Vielmehr wandert das Ganze verstärkt ins Internet. Die sozialen Medien, dort muss man dabei sein. Wer es nicht ist, der existiert nicht. Doch dort geht es darum, schöne Bilder oder blöde Sprüche abzusondern. Das bringt Quote. Aber keine Diskussionskultur.
Die haben wir privaten Unternehmen überlassen, deren Algorithmen bestimmen, was wir überhaupt zu sehen bekommen. Die uns die Instrumente in die Hand geben, zu bestimmen, wer mit uns diskutieren darf und wen wir aus dem Diskurs ausschließen. Diskussionen finden dadurch nur noch in einer Blase statt, in der sich einzelne Meinungen aufmunitionieren. Wenn die dann aufeinander treffen, kracht’s. Argumente werden kaum mehr aufgefahren. Viel lieber wirft man sich Phrasen, Schimpfwörter und Wahrheiten an den Kopf.
Wenn jemand zu sehr übers Ziel hinausschießt, dann wird er halt gesperrt. So wie Donald Trump. Und all jene, die angeblich so für Demokratie und Diskurs eintreten, jubeln dazu. Es ist schon klar: Die Statements von Donald Trump sind oft schwer zu ertragen. Aber: Er ist, oder besser war, Präsident der USA. Das heißt: Hinter ihm stehen viele, die auch angefressen sind auf das Establishment. Donald Trump ist nicht Verursacher der gesellschaftlichen Spaltung, er ist ein Ergebnis dessen. Mit dem Aussperren von Trump aus den sozialen Netzwerken ersparen wir uns gleich die Auseinandersetzung mit einem wesentlichen Teil der Bevölkerung. Der auch in Europa wächst. Dass die, ob dem Gefühl, keine Stimme zu haben, immer radikaler werden, ist logisch. Was werfen wir ihnen entgegen? Dass sie die Demokratie gefährden.

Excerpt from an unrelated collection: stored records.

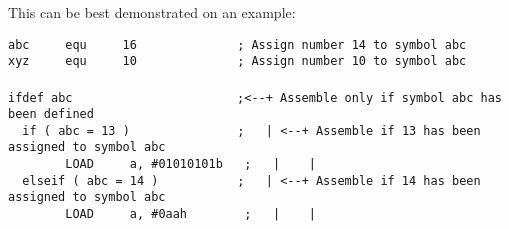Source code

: {                This can be best demonstrated on an example:
                \begin{code}[h!]
                        \mysmallfont{}
                        {\color{highlight_constant}\verb'abc'}\verb'     '{\color{highlight_directive}\verb'equ'}\verb'     '{\color{highlight_unknown_base}\verb'16'}\verb'              '{\color{highlight_comment}\verb'; Assign number 14 to symbol abc'}\\
                        {\color{highlight_constant}\verb'xyz'}\verb'     '{\color{highlight_directive}\verb'equ'}\verb'     '{\color{highlight_unknown_base}\verb'10'}\verb'              '{\color{highlight_comment}\verb'; Assign number 10 to symbol abc'}\\
                        \verb''\\
                        {\color{highlight_directive}\verb'ifdef'}\verb' '{\color{highlight_constant}\verb'abc'}\verb'                       '{\color{highlight_comment}\verb';<--+ Assemble only if symbol abc has been defined'}\\
                        \verb'  '{\color{highlight_directive}\verb'if'}\verb' '{\color{highlight_symbol}\verb'('}\verb' '{\color{highlight_constant}\verb'abc'}\verb' '{\color{highlight_symbol}\verb'='}\verb' '{\color{highlight_unknown_base}\verb'13'}\verb' '{\color{highlight_symbol}\verb')'}\verb'               '{\color{highlight_comment}\verb';   | <--+ Assemble if 13 has been assigned to symbol abc'}\\
                        \verb'        '{\color{highlight_instruction}\verb'LOAD'}\verb'     '{\color{highlight_sfr}\verb'a'}{\color{highlight_oper_sep}\verb','}\verb' '{\color{highlight_imm_bin}\verb'#01010101b'}\verb'   '{\color{highlight_comment}\verb';   |    |'}\\
                        \verb'  '{\color{highlight_directive}\verb'elseif'}\verb' '{\color{highlight_symbol}\verb'('}\verb' '{\color{highlight_constant}\verb'abc'}\verb' '{\color{highlight_symbol}\verb'='}\verb' '{\color{highlight_unknown_base}\verb'14'}\verb' '{\color{highlight_symbol}\verb')'}\verb'           '{\color{highlight_comment}\verb';   | <--+ Assemble if 14 has been assigned to symbol abc'}\\
                        \verb'        '{\color{highlight_instruction}\verb'LOAD'}\verb'     '{\color{highlight_sfr}\verb'a'}{\color{highlight_oper_sep}\verb','}\verb' '{\color{highlight_imm_hex}\verb'#0aah'}\verb'        '{\color{highlight_comment}\verb';   |    |'}\\

\end{code}}
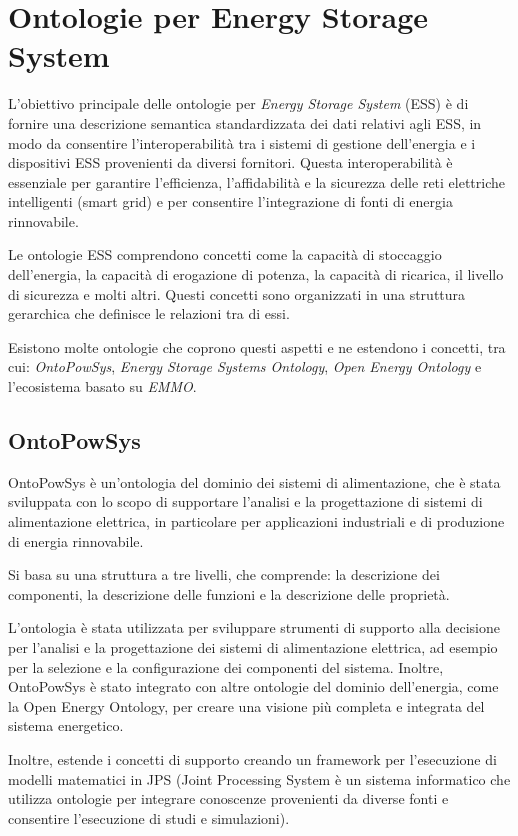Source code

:\chapter{Ontologie per Energy Storage System}

L'obiettivo principale delle ontologie per \textit{Energy Storage System} (ESS)
è di fornire una descrizione
semantica standardizzata dei dati relativi agli ESS, in modo da consentire
l'interoperabilità tra i sistemi di gestione dell'energia e i dispositivi ESS
provenienti da diversi fornitori. Questa interoperabilità è essenziale per
garantire l'efficienza, l'affidabilità e la sicurezza delle reti elettriche
intelligenti (smart grid) e per consentire l'integrazione di fonti di energia
rinnovabile.

Le ontologie ESS comprendono concetti come la capacità di stoccaggio
dell'energia, la capacità di erogazione di potenza, la capacità di ricarica, il
livello di sicurezza e
molti altri. Questi concetti sono organizzati in una struttura gerarchica che
definisce le relazioni tra di essi.

Esistono molte ontologie che coprono questi aspetti e ne estendono i concetti,
tra cui: \textit{OntoPowSys}, \textit{Energy Storage Systems Ontology},
\textit{Open Energy Ontology} e l'ecosistema basato su \textit{EMMO}.

\section{OntoPowSys}
OntoPowSys \cite{OntoPowSys} è un'ontologia del dominio dei sistemi di
alimentazione, che è stata
sviluppata con lo scopo di supportare l'analisi e la progettazione di sistemi
di alimentazione elettrica, in particolare per applicazioni industriali e di
produzione di energia rinnovabile.

Si basa su una struttura a tre livelli, che comprende:
la descrizione dei componenti, la descrizione delle funzioni e la descrizione
delle proprietà.

L'ontologia è stata utilizzata per sviluppare strumenti di supporto alla
decisione per l'analisi e la progettazione dei sistemi di alimentazione
elettrica, ad esempio per la selezione e la configurazione dei componenti del
sistema. Inoltre, OntoPowSys è stato integrato con altre ontologie del dominio
dell'energia, come la Open Energy Ontology, per creare una visione più completa
e integrata del sistema energetico.

Inoltre, estende i concetti di supporto creando un framework per l'esecuzione
di modelli matematici in JPS (Joint Processing System è un sistema informatico
che
utilizza ontologie per integrare conoscenze provenienti da diverse fonti e
consentire l'esecuzione di studi e simulazioni).

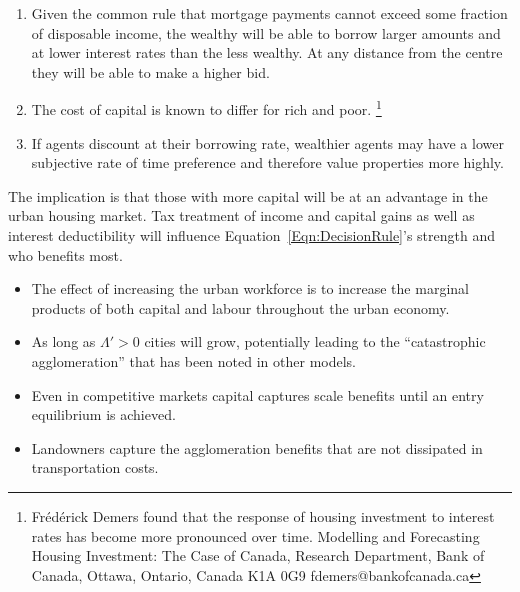 \begin{enumerate}
\item Given the  common rule that mortgage payments cannot exceed some fraction of disposable income, the wealthy will be able to borrow larger amounts and at lower interest rates than the less wealthy. At any distance from the centre they will be able to make a higher bid.

\item The cost of capital is known to differ for rich and poor. \footnote{Fr\'ed\'erick Demers found that the response of housing investment to interest rates has become more pronounced over time. Modelling and Forecasting Housing Investment: The Case of Canada,  Research Department, Bank of Canada, Ottawa, Ontario, Canada K1A 0G9 fdemers@bankofcanada.ca} 


\item If agents discount at their borrowing rate, wealthier agents may have a lower subjective rate of time preference and therefore value properties more highly. 
\end{enumerate}
The implication is that those with more capital will be at an advantage in the urban housing  market. Tax treatment of income and capital gains as well as interest deductibility will influence Equation~\ref{Eqn:DecisionRule}'s strength and who benefits most. 



\begin{itemize}
\item The effect of increasing the urban workforce is to increase the marginal products of  both capital and labour throughout the urban economy.%
 \item  As long as $\Lambda'>0$ cities will  grow, potentially leading to the ``catastrophic agglomeration''  that has been noted in other models.  %
\item Even in competitive markets capital captures  scale benefits until an entry equilibrium is achieved.
\item Landowners  capture the agglomeration benefits that are not dissipated in transportation costs.
\end{itemize}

Und bemerken in dem Bemühen, unsere Blase und deren Umfeld sauber zu halten, nicht, dass der gesellschaftliche Diskurs speziell in der Corona-Krise zerstört wird. „Corona-Leugner“ und „Corona-Jünger“ werfen sich jeweils „Lügner“ entgegen und stellen sich mittlerweile taub gegen jegliche Argumentation. Diese Diskussionsverweigerung zieht sich leider durch alle Medien durch. Besonders deutlich wird dies nun bei der Impfung. Wer dieser mit einigen unguten Gefühlen begegnet, wird sofort als Leugner, Impfskeptiker oder Rechtsextremer identifiziert. In die andere Richtung geht‘s mit dem Vorwurf, die Unversehrtheit der anderen zu verletzten. Die Argumente, die man sich gegenseitig auf den Kopf wirft, stehen nicht mehr wirklich auf soliden Beinen. Egal, ob in den sozialen Medien oder im ORF.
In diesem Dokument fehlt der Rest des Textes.